Find every line in the records below that contains the word "some", and copy each such line.
= = =
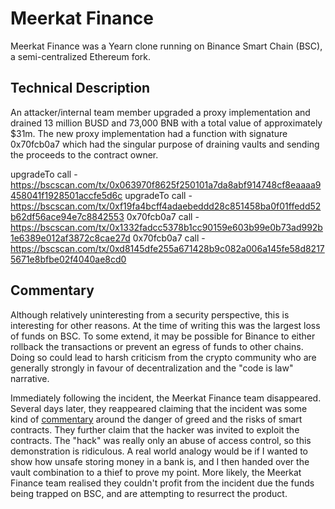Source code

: # Meerkat Finance

Meerkat Finance was a Yearn clone running on Binance Smart Chain (BSC), a semi-centralized Ethereum fork.


## Technical Description

An attacker/internal team member upgraded a proxy implementation and drained 13 million BUSD and 73,000 BNB with a total value of approximately $31m. The new proxy implementation had a function with signature 0x70fcb0a7 which had the singular purpose of draining vaults and sending the proceeds to the contract owner.

upgradeTo call - https://bscscan.com/tx/0x063970f8625f250101a7da8abf914748cf8eaaaa9458041f1928501accfe5d6c
upgradeTo call - https://bscscan.com/tx/0xf19fa4bcff4adaebeddd28c851458ba0f01ffedd52b62df56ace94e7c8842553
0x70fcb0a7 call - https://bscscan.com/tx/0x1332fadcc5378b1cc90159e603b99e0b73ad992b1e6389e012af3872c8cae27d
0x70fcb0a7 call - https://bscscan.com/tx/0xd8145dfe255a671428b9c082a006a145fe58d82175671e8bfbe02f4040ae8cd0

## Commentary

Although relatively uninteresting from a security perspective, this is interesting for other reasons. At the time of writing this was the largest loss of funds on BSC. To some extend, it may be possible for Binance to either rollback the transactions or prevent an egress of funds to other chains. Doing so could lead to harsh criticism from the crypto community who are generally strongly in favour of decentralization and the "code is law" narrative.

Immediately following the incident, the Meerkat Finance team disappeared. Several days later, they reappeared claiming that the incident was some kind of [commentary](https://www.abmedia.io/bsc-meerkat-finance-rugpull-is-just-a-test) around the danger of greed and the risks of smart contracts. They further claim that the hacker was invited to exploit the contracts. The "hack" was really only an abuse of access control, so this demonstration is ridiculous. A real world analogy would be if I wanted to show how unsafe storing money in a bank is, and I then handed over the vault combination to a thief to prove my point. More likely, the Meerkat Finance team realised they couldn't profit from the incident due the funds being trapped on BSC, and are attempting to resurrect the product.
= = =
## SOLUTION TO THE EXERCISE
Although relatively uninteresting from a security perspective, this is interesting for other reasons. At the time of writing this was the largest loss of funds on BSC. To some extend, it may be possible for Binance to either rollback the transactions or prevent an egress of funds to other chains. Doing so could lead to harsh criticism from the crypto community who are generally strongly in favour of decentralization and the "code is law" narrative.
Immediately following the incident, the Meerkat Finance team disappeared. Several days later, they reappeared claiming that the incident was some kind of [commentary](https://www.abmedia.io/bsc-meerkat-finance-rugpull-is-just-a-test) around the danger of greed and the risks of smart contracts. They further claim that the hacker was invited to exploit the contracts. The "hack" was really only an abuse of access control, so this demonstration is ridiculous. A real world analogy would be if I wanted to show how unsafe storing money in a bank is, and I then handed over the vault combination to a thief to prove my point. More likely, the Meerkat Finance team realised they couldn't profit from the incident due the funds being trapped on BSC, and are attempting to resurrect the product.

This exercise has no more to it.